L’insomnie pédiatrique se définit par la présence répétée de difficultés liées à l’initiation, à la durée, à la consolidation ou à la qualité du sommeil qui surviennent malgré une heure et une routine adaptées à l’âge de l’enfant pour aller au lit, ce qui entraîne une déficience fonctionnelle diurne chez l’enfant et la famille2. Plusieurs affections peuvent entraîner l’insomnie pédiatrique, mais les 2 affections les plus courantes sont le syndrome de retard de phase du sommeil et l’insomnie comportementale de l’enfance6,7.
Chez les nourrissons dont la croissance et le développement sont normaux, une cause organique d’insomnie est improbable, il faut donc évaluer les problèmes comportementaux ou liés à l’allaitement7. Dans certains cas, le reflux gastro-œsophagien serait la cause des interruptions et des retards du sommeil7.
Chez les bambins, les perturbations du sommeil sont le plus souvent liées à la peur, et les interventions comportementales, telles que l’extinction graduelle, l’éducation des parents et les routines appropriées pour aller au lit, ont toutes fait leurs preuves6,7.
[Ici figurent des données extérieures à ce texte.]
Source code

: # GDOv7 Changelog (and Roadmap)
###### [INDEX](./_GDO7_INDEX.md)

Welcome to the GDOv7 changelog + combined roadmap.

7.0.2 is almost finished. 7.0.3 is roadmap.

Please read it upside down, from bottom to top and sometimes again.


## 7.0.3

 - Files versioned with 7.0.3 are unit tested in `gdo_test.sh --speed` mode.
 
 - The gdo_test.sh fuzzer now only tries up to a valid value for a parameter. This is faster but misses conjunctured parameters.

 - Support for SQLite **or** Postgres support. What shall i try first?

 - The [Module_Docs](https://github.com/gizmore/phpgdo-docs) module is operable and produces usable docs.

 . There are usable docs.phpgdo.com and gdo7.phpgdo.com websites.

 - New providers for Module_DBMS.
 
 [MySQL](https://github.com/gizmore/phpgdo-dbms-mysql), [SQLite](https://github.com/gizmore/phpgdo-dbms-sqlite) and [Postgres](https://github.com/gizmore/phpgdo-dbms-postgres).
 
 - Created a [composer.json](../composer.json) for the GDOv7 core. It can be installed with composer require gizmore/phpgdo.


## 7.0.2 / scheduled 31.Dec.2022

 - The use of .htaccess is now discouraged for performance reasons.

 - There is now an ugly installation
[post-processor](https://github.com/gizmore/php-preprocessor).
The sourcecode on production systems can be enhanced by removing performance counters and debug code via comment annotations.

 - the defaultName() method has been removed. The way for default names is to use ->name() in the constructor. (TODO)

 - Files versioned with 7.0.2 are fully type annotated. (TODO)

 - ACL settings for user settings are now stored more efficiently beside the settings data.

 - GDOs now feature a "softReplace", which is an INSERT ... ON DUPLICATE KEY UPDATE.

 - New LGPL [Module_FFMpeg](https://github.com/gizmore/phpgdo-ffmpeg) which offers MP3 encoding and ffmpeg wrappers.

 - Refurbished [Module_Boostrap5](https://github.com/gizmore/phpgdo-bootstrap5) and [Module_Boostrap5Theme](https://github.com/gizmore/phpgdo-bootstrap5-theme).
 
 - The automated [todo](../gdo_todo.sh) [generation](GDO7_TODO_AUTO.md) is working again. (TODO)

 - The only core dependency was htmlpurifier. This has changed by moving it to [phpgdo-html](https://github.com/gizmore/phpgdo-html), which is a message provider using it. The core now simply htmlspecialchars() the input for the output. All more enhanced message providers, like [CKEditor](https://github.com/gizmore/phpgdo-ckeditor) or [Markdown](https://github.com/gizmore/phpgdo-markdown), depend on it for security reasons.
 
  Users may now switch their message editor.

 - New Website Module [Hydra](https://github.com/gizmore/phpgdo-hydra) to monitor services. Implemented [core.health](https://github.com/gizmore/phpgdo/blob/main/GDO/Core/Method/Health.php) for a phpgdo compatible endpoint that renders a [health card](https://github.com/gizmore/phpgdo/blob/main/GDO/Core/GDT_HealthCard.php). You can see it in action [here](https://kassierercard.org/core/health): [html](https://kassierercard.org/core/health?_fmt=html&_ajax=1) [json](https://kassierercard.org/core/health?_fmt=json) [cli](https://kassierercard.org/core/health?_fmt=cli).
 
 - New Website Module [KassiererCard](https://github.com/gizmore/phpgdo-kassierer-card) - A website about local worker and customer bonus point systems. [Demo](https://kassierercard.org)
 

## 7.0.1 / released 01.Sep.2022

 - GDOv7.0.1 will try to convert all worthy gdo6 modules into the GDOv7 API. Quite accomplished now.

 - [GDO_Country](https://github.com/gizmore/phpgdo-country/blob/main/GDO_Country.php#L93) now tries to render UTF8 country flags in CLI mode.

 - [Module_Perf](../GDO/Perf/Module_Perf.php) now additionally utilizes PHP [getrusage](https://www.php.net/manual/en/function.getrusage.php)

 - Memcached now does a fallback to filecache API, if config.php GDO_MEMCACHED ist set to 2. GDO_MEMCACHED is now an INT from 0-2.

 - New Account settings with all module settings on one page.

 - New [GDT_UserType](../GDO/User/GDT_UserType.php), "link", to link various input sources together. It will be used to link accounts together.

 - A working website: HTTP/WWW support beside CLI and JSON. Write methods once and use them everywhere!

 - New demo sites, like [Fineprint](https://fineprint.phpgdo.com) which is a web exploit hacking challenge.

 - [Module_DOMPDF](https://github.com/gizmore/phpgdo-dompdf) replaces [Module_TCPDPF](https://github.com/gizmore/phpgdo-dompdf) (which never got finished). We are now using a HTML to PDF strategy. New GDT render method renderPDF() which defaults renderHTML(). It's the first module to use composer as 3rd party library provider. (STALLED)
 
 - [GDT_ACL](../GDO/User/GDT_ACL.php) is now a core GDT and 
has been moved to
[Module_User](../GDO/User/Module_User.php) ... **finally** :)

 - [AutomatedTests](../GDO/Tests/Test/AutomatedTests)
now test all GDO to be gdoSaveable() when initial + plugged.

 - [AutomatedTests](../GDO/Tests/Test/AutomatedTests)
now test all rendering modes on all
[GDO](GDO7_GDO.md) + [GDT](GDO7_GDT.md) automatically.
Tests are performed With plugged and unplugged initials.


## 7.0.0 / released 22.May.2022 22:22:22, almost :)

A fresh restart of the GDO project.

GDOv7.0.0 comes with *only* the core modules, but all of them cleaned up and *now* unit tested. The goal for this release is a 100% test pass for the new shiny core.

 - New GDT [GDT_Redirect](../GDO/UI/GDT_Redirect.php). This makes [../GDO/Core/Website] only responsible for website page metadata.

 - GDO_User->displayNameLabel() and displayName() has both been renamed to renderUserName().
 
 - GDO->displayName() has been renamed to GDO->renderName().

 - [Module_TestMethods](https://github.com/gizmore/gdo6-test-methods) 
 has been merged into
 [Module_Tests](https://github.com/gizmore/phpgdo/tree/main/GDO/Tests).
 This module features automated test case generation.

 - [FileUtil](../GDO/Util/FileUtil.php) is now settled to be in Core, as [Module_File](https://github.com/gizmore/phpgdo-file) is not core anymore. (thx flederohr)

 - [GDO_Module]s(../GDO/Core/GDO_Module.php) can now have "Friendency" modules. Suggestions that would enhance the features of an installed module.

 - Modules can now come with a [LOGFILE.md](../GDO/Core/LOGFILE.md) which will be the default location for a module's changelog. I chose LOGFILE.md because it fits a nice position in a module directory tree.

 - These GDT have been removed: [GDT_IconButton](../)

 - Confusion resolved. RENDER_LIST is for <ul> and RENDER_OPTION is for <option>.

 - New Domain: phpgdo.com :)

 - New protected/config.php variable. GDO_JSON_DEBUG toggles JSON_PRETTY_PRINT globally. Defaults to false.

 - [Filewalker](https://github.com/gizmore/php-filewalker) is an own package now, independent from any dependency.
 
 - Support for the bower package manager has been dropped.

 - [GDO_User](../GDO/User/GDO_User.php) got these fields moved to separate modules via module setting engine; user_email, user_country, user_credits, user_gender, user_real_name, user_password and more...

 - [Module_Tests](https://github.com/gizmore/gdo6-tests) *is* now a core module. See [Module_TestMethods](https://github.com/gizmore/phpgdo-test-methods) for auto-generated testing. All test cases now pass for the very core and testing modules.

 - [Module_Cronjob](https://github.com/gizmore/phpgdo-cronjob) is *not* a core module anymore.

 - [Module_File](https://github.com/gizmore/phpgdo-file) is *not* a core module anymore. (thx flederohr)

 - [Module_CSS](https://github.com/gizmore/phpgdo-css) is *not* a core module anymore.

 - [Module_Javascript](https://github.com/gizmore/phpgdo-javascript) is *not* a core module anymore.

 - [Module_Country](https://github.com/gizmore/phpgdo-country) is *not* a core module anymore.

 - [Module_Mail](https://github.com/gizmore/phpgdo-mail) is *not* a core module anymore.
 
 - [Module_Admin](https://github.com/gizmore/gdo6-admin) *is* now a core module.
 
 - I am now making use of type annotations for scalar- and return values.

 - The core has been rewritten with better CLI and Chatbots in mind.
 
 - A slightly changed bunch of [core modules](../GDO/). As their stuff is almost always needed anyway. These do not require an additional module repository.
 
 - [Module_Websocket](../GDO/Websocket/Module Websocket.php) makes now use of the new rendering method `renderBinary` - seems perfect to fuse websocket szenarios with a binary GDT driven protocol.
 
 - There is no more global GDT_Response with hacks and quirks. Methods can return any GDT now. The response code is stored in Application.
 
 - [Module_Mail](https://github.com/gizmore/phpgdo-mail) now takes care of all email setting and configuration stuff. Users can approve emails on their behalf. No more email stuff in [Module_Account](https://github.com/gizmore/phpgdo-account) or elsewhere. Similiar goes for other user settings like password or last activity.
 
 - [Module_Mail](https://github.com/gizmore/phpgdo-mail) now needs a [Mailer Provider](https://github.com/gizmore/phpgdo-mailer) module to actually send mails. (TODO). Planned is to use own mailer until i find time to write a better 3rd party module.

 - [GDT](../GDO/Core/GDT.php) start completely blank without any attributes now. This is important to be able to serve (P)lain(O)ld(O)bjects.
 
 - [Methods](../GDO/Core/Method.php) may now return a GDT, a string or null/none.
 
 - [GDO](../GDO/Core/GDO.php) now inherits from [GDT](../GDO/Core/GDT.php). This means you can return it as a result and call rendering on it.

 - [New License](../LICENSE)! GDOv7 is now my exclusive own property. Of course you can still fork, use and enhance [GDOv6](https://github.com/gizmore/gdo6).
Chez les adolescents, le syndrome de retard de phase du sommeil est la cause la plus fréquente d’insomnie7. L’enfant s’endort plus tard que prévu et a de la difficulté à se réveiller le matin suivant, car l’horloge biologique n’est plus synchronisée à l’heure de l’environnement de l’enfant. Une meilleure hygiène du sommeil jumelée à l’ajout de mélatonine pourrait être utile3.
Mélatonine
L’hygiène du sommeil est la clé de l’élimination des causes comportementales de l’insomnie. L’Encadré 1 présente les recommandations d’hygiène du sommeil pour les enfants2,6. La mélatonine est devenue un choix populaire de prise en charge chez les parents et les praticiens, malgré l’absence de lignes directrices pédiatriques précises2,8.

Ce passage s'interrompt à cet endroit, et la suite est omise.